Tampons de clarinettes.
JPD : Et les tampons des clés : quelles évolutions avez-vous connu ?
MV :" A mon époque, on utilisait surtout des tampons en feutre et baudruche, puis en liège, en cuir.
Puis les tampons troués avec résonateurs (Elite, clarinettes basses, saxos). Maintenant BC utilise de plus en plus les tampons en Gore Tex, nous en reparlerons".

JDT : Abordons maintenant les nouvelles perces les clarinettes de légende : R13, BC20, RC de Robert Carrée, car Buffet Crampon a eu la chance d’avoir un innovateur talentueux qui a contribué à la réputation de l’excellence de cette marque. Vous qui avez eu la chance de travailler avec lui, pouvez vous nous parler de cet homme et nous dire quelles sont ses contributions ?
MV : "En effet j’ai travaillé pendant 46 ans sous les ordres de Robert Carrée et c’était un passionné, rentrant comme apprenti en 1921, contremaître en 1947 et directeur technique en 1953, habitant pratiquement dans l’entreprise, pensant aux instruments jours et nuits (et il n’était pas rare selon les dires de son épouse qu’il se lève la nuit) mais contrairement à ce que beaucoup pensent, il n’était pas clarinettiste !
Je pense que cette faiblesse a priori a été une force en définitive (face à Leblanc ou aux frères Selmer clarinettistes professionnels…) car il ne faisait pas une clarinette selon ses caractéristiques personnelles ou son jeu mais il s’ouvrait sur le champ des possibles et sur les spécificités des uns et des autres. Ainsi il faisait sans cesse «le coup du plateau» où il mélangeait une quinzaine de clarinettes dont certains prototypes".
JDT : Qu’est-ce que c’est le coup du plateau ?
Robert CARRÉE en 1930. (Source BC) 
DG : "Comme les plus grands clarinettistes du monde passaient sans cesse à l'usine, il leur faisait essayer un plateau de divers exemplaires très différents en aveugle. Cela permettait à RC d’affiner, de progresser, de noter les demandes d’innovations, les problèmes rencontrés, les critiques et les points forts à garder sur son petit carnet et en plus il y avait les essayeurs «maison» pris parmi les meilleurs clarinettistes de la place".

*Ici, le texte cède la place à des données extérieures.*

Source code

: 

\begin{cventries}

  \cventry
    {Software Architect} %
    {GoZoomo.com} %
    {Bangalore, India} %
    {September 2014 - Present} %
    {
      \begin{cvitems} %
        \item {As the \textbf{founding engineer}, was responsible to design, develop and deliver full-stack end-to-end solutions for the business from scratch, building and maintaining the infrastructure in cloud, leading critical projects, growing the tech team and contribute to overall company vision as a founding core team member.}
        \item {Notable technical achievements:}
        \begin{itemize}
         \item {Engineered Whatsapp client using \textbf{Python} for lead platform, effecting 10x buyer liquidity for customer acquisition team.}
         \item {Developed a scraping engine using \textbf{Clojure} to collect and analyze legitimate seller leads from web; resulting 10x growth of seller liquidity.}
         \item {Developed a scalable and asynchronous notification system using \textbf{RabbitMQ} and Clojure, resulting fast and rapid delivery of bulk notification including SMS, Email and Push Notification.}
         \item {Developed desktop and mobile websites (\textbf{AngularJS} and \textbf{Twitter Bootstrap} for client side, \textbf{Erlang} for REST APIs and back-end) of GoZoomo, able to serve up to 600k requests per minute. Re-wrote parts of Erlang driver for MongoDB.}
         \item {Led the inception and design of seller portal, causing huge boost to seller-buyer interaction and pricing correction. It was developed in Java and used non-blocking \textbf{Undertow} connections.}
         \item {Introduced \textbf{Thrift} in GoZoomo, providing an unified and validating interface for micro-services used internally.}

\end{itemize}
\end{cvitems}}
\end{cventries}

R.CARREE essayant une clarinette
avec J.C MICHEL. 
JDT : Un des principes acoustiques qui donne le son caractéristique de la clarinette est sa perce cylindrique depuis Denner de 1700 jusqu’à 1950.
R. Carrée qui peu à peu était devenu acousticien a révolutionné ce principe en créant deux types de perces (la R13 en 1950 au début de sa carrière de responsable et la RC en 1985 à la fin de sa carrière). Ces deux clarinettes sont pourtant très différentes et vont créer en fait les deux familles de clarinettes postérieures chez Buffet Crampon. On voit bien que la perce est essentielle. Commençons par la R13.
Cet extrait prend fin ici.